# Supplied data
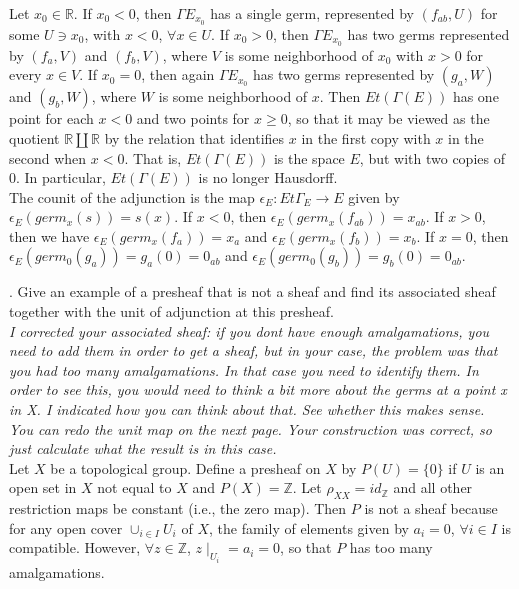 Let $x_0 \in \mathbb{R}$. If $x_0 <0$, then $\Gamma E_{x_0}$ has a single germ, represented by $(f_{ab}, U)$ for some $U \ni x_0$, with $x < 0$, $\forall x \in U$. If $x_0 >0$, then $\Gamma E_{x_0}$ has two germs represented by $(f_a,V)$ and $(f_b,V)$, where $V$ is some neighborhood of $x_0$ with $x>0$ for every $x \in V$. If $x_0=0$, then again $\Gamma E_{x_0}$ has two germs represented by $(g_a, W)$ and $(g_b,W)$, where $W$ is some neighborhood of $x$. Then $Et(\Gamma (E))$ has one point for each $x < 0$ and two points for $x \geq 0$, so that it may be viewed as the quotient $\mathbb{R} \coprod\mathbb{R}$ by the relation that identifies $x$ in the first copy with $x$ in the second when $x < 0$. That is, $Et(\Gamma(E))$ is the space $E$, but with two copies of $0$. In particular, $Et(\Gamma(E))$ is no longer Hausdorff.\\

The counit of the adjunction is the map $\epsilon_E: Et \Gamma_E \rightarrow E$ given by $\epsilon_E(germ_x(s))=s(x)$. If $x <0$, then $\epsilon_E(germ_x(f_{ab}))=x_{ab}$. If $x>0$, then we have $\epsilon_E(germ_x(f_a))=x_a$ and $\epsilon_E(germ_x(f_b))=x_b$. If $x=0$, then $\epsilon_E(germ_0(g_a))=g_a(0)=0_{ab}$ and $\epsilon_E(germ_0(g_b))=g_b(0)=0_{ab}$.


.  Give an example of a presheaf that is not a sheaf and find its associated sheaf together with the unit of adjunction at this presheaf.\\


\textit{I corrected your associated sheaf: if you dont have enough amalgamations, you need to add them in order to get a sheaf, but in your case, the problem was that you had too many amalgamations. In that case you need to identify them. In order to see this, you would need to think a bit more about the germs at a point x in X. I indicated how you can think about that. See whether this makes sense. You can redo the unit map on the next page. Your construction was correct, so just calculate what the result is in this case.}\\


Let $X$ be a topological group. Define a presheaf on $X$ by $P(U)=\{0\}$ if $U$ is an open set in $X$ not equal to $X$ and $P(X) = \mathbb{Z}$. Let $\rho_{XX} = id_\mathbb{Z}$ and all other restriction maps be constant (i.e., the zero map). Then $P$ is not a sheaf because for any open cover $\cup_{i \in I} U_i$ of $X$, the family of elements given by $a_i =0$, $\forall i \in I$ is compatible. However, $\forall z \in \mathbb{Z}$, $z \mid_{U_i} = a_i =0$, so that $P$ has too many amalgamations.\\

# Exercise
Only the lines holding "many" are wanted, so copy each of them from the material.

# Answer space
\textit{I corrected your associated sheaf: if you dont have enough amalgamations, you need to add them in order to get a sheaf, but in your case, the problem was that you had too many amalgamations. In that case you need to identify them. In order to see this, you would need to think a bit more about the germs at a point x in X. I indicated how you can think about that. See whether this makes sense. You can redo the unit map on the next page. Your construction was correct, so just calculate what the result is in this case.}\\
Let $X$ be a topological group. Define a presheaf on $X$ by $P(U)=\{0\}$ if $U$ is an open set in $X$ not equal to $X$ and $P(X) = \mathbb{Z}$. Let $\rho_{XX} = id_\mathbb{Z}$ and all other restriction maps be constant (i.e., the zero map). Then $P$ is not a sheaf because for any open cover $\cup_{i \in I} U_i$ of $X$, the family of elements given by $a_i =0$, $\forall i \in I$ is compatible. However, $\forall z \in \mathbb{Z}$, $z \mid_{U_i} = a_i =0$, so that $P$ has too many amalgamations.\\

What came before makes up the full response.